There are some of his works that kill me and some that do absolutely nothing for me. But once you are touched by him, you are burned into either a kind of emotional stillness, or you may find yourself on the verge of doubling over into a painful belly laugh. Because as much honesty and history and life experience that he spewed into his drawings, paintings, objects, writings, whatever ... he had a killer sense of humor. Even in some of his most poignant works, his devilish sense of the absurd came through like gangbusters, completely unfiltered. As did his heartfelt disappointments in the human race, and his hopes for it. The signature imagery that comes to mind: the crown, the halo of thorns, portraits stripped of flesh, vital organs pumping blood- blue veined or devoid of any life, his childhood heroes Hank Aaron and Charlie Parker, etc., sainted for all eternity, the homage to his ancestry, endless references to his childhood ... he splayed himself open like a can of sardines for all of us to pick at, as he, in fact, devoured us.
He was never truly able to hide his feelings or influence in the work.
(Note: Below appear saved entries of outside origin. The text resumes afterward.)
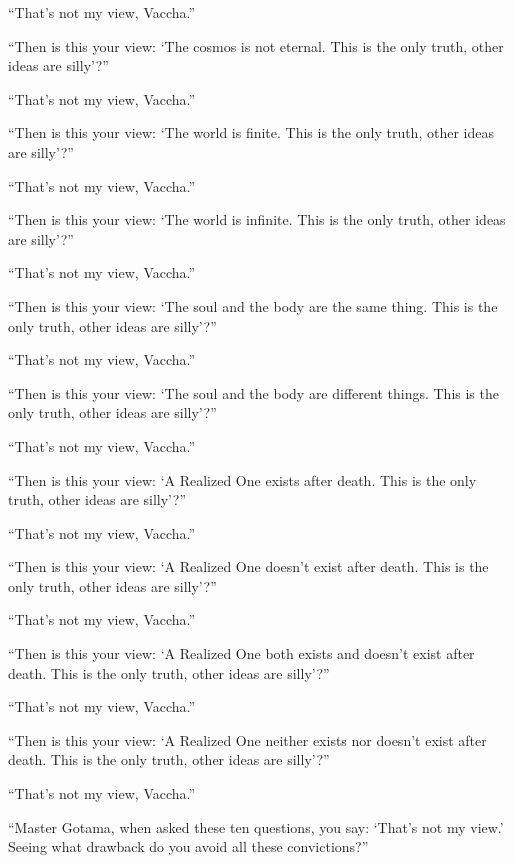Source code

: \documentclass[12pt,openany]{book}%
\begin{document}
“That’s not my view, Vaccha.” 

“Then is this your view: ‘The cosmos is not eternal. This is the only truth, other ideas are silly’?” 

“That’s not my view, Vaccha.” 

“Then is this your view: ‘The world is finite. This is the only truth, other ideas are silly’?” 

“That’s not my view, Vaccha.” 

“Then is this your view: ‘The world is infinite. This is the only truth, other ideas are silly’?” 

“That’s not my view, Vaccha.” 

“Then is this your view: ‘The soul and the body are the same thing. This is the only truth, other ideas are silly’?” 

“That’s not my view, Vaccha.” 

“Then is this your view: ‘The soul and the body are different things. This is the only truth, other ideas are silly’?” 

“That’s not my view, Vaccha.” 

“Then is this your view: ‘A Realized One exists after death. This is the only truth, other ideas are silly’?” 

“That’s not my view, Vaccha.” 

“Then is this your view: ‘A Realized One doesn’t exist after death. This is the only truth, other ideas are silly’?” 

“That’s not my view, Vaccha.” 

“Then is this your view: ‘A Realized One both exists and doesn’t exist after death. This is the only truth, other ideas are silly’?” 

“That’s not my view, Vaccha.” 

“Then is this your view: ‘A Realized One neither exists nor doesn’t exist after death. This is the only truth, other ideas are silly’?” 

“That’s not my view, Vaccha.” 

“Master Gotama, when asked these ten questions, you say: ‘That’s not my view.’ Seeing what drawback do you avoid all these convictions?” 
\end{document}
He openly acknowledged Cy Twombly, Picasso, the word juxtaposition of William Burroughs and Brian Gyson, Andy Warhol, Leonardo da Vinci, Be Bop Jazz, T.V. programs and cartoons. He sometimes even used the drawings of his friends’ children as inspirations. His deep understanding and profound confusion with the American culture that he practically drowned himself in, was also an infinite reservoir from which he could draw upon for his chaotic assaults.
Looking at these works, one cannot escape without feeling the almost perverse sense of care taken to raw detail with what seems an acute distracted concentration. However crude the image may be or how fast it appears to have been executed – every line, mark, scratch, drip, footprint, fingerprint, word, letter, rip and imperfection is there because he allowed it to be there.
His paintings and drawings come alive for me every time I look at them, and if Jean-Michel Basquiat had stuck around for a bit longer, I like to think that he might have eventually moved into animation, for a time at least, combining his music, his language and drawings into an arena seemingly more palatable to the rank and file, but one that would have opened the floodgates for his messages to attack the masses. Something akin to Lenny Bruce’s ‘Thank You Mask Man’, an ingenious weapon that enabled him to scatter his divine tirades out into the world without the hammer of censorship slamming him hard.
Had Jean-Michel Basquiat lived through the fatal times that eventually took him away from this world, there’s no telling what he would’ve been able to do. The possibilities are endless.
Nothing can replace the warmth and immediacy of Basquiat’s poetry, or the absolute questions and truths that he delivered. The beautiful and disturbing music of his paintings, the cacophony of his silence that attacks our senses, will live far beyond our breath. Basquiat was, and is music ... primitive and ferocious.
Published in E. Navarra, Jean-Michel Basquiat, Paris 2000, pp. 16-17.